I think that you should have found $\mathbf{K} = (\mathbf{N}^{-1})^T\mathbf{\Omega}_N\mathbf{N}^{-1}$ rather than $\mathbf{N}^T\mathbf{\Omega}_N\mathbf{N}$.

Suppose that $\mathbf{u}=(u_1,\ldots ,u_N)$ lies in the null space of $\mathbf{K}$. Since the space of natural cubic splines is $N$-dimensional, we can find one that interpolates the pairs $\{(x_i, u_i)\}_{i=1}^N$. That is, there exists $\beta=(\beta_1,\ldots,\beta_N)$ such that $u_i=\sum_{j=1}^N \beta_j N_j(x_i) \Rightarrow \mathbf{u}=\mathbf{N}\beta$. We can also think of $\mathbf{u}$ as the evaluation of the function $u(X)=\sum_{j=1}^N \beta_k N_j(X)$ at the data points $x_1,\ldots ,x_N$.

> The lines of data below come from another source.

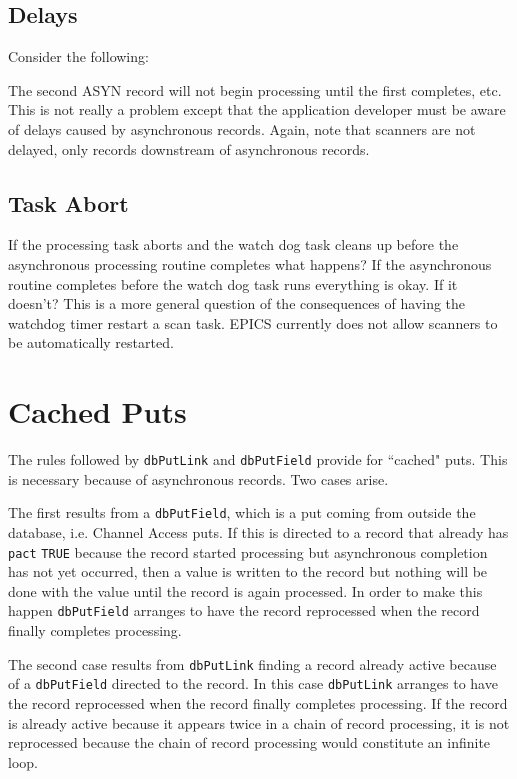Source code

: \subsection{Delays}

Consider the following:

The second ASYN record will not begin processing until the first completes, etc. This is not really a problem except that 
the application developer must be aware of delays caused by asynchronous records. Again, note that scanners are not 
delayed, only records downstream of asynchronous records. 

\subsection{Task Abort}

If the processing task aborts and the watch dog task cleans up before the asynchronous processing routine completes what 
happens? If the asynchronous routine completes before the watch dog task runs everything is okay. If it doesn't? This is a 
more general question of the consequences of having the watchdog timer restart a scan task. EPICS currently does not 
allow scanners to be automatically restarted. 

\section{Cached Puts}

The rules followed by \verb|dbPutLink| and \verb|dbPutField| provide for ``cached" puts. This is necessary because of 
asynchronous records. Two cases arise.

The first results from a \verb|dbPutField|, which is a put coming from outside the database, i.e. Channel Access puts. If this 
is directed to a record that already has \verb|pact| \verb|TRUE| because the record started processing but asynchronous completion 
has not yet occurred, then a value is written to the record but nothing will be done with the value until the record is again 
processed. In order to make this happen \verb|dbPutField| arranges to have the record reprocessed when the record finally 
completes processing.

The second case results from \verb|dbPutLink| finding a record already active because of a \verb|dbPutField| directed to the 
record. In this case \verb|dbPutLink| arranges to have the record reprocessed when the record finally completes processing. If 
the record is already active because it appears twice in a chain of record processing, it is not reprocessed because the chain 
of record processing would constitute an infinite loop.

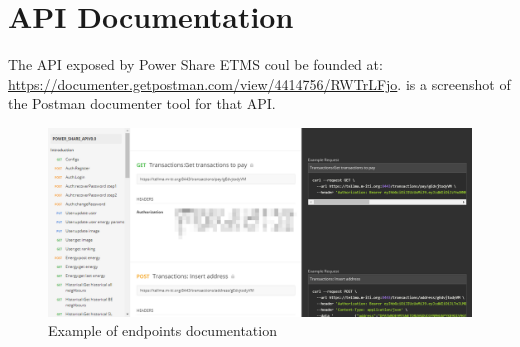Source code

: \chapter{\ac{API} Documentation}
\label{chapter:appendixA}

The \ac{API} exposed by Power Share \ac{ETMS} coul be founded at: \url{ https://documenter.getpostman.com/view/4414756/RWTrLFjo}.  is a screenshot of the Postman documenter tool for that \ac{API}.

\begin{figure}[h]
\centering
\includegraphics[width=1\textwidth]{./Images/api}
\caption{Example of endpoints documentation}
\label{fig:api}
\end{figure}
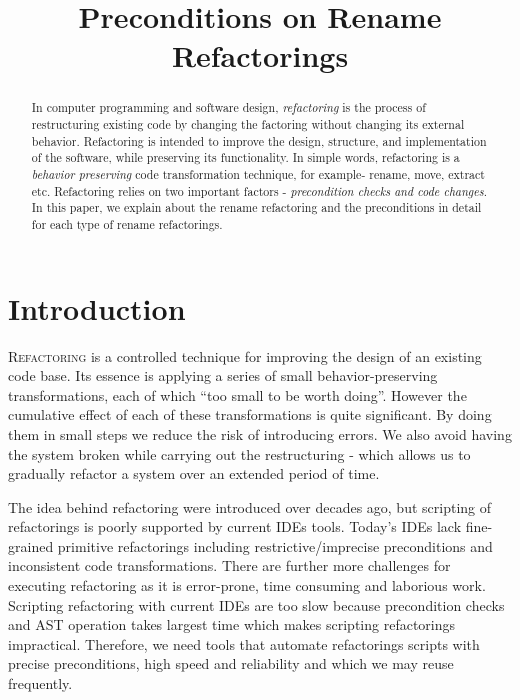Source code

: \documentclass[10pt,conference]{IEEEtran}
\begin{document}
\title{Preconditions on Rename Refactorings}

\author{
\and
{}
\and
{}
}

\maketitle

\begin{abstract}
In computer programming and software design, \emph{refactoring} is the process of restructuring existing code by changing the factoring without changing its external behavior. Refactoring is intended to improve the design, structure, and implementation of the software, while preserving its functionality. In simple words, refactoring is a \emph{behavior preserving} code transformation technique, for example- rename, move, extract etc. Refactoring relies on two important factors - \emph{precondition checks and code changes}. In this paper, we explain about the rename refactoring and the preconditions in detail for each type of rename refactorings.
\end{abstract}

\section{\textbf{Introduction}}
\lettrine{R}{efactoring} is a controlled technique for improving the design of an existing code base. Its essence is applying a series of small behavior-preserving transformations, each of which ``too small to be worth doing''. However the cumulative effect of each of these transformations is quite significant. By doing them in small steps we reduce the risk of introducing errors. We also avoid having the system broken while carrying out the restructuring - which allows us to gradually refactor a system over an extended period of time.~\cite{Fowler}

The idea behind refactoring were introduced over decades ago, but scripting of refactorings is poorly supported by current IDEs tools. Today’s IDEs lack fine-grained primitive refactorings including restrictive/imprecise preconditions and inconsistent code transformations. There are further more challenges for executing refactoring as it is error-prone, time consuming and laborious work. Scripting refactoring with current IDEs are too slow because precondition checks and AST operation takes largest time which makes scripting refactorings impractical. Therefore, we need tools that automate refactorings scripts with precise preconditions, high speed and reliability and which we may reuse frequently. 
\end{document}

Since $\mathbf{u}$ is in the null space of $\mathbf{K}=(\mathbf{N}^{-1})^T\Omega_N\mathbf{N}^{-1}$,

\begin{equation} 0 = \mathbf{K}\mathbf{u} = \mathbf{K}\mathbf{N}\beta \qquad\Rightarrow\qquad \Omega_N\beta = 0. \end{equation}

From the definition, the $j$th entry of $\Omega_N\beta$ is

\begin{equation} \sum_{k=1}^N (\Omega_{jk})_N \beta_k = \int_{\mathbb{R}} \sum_{k=1}^N \beta_k N_j^{\prime\prime}(t)N_k^{\prime\prime}(t) \,\mathrm{d}t = \int_{\mathbb{R}} N_j^{\prime\prime}(t)u^{\prime\prime}(t) \,\mathrm{d}t. \end{equation}

Since this is zero for all $j$, $\int_{\mathbb{R}} s^{\prime\prime}(t)u^{\prime\prime}(t) \,\mathrm{d}t=0$ for any natural cubic spline $s(t)$. In particular this is true for $s(t)=u(t)$, so $u^{\prime\prime}(t)$ is identically zero. Since $u(t)$ is a cubic spline, this implies that it is linear.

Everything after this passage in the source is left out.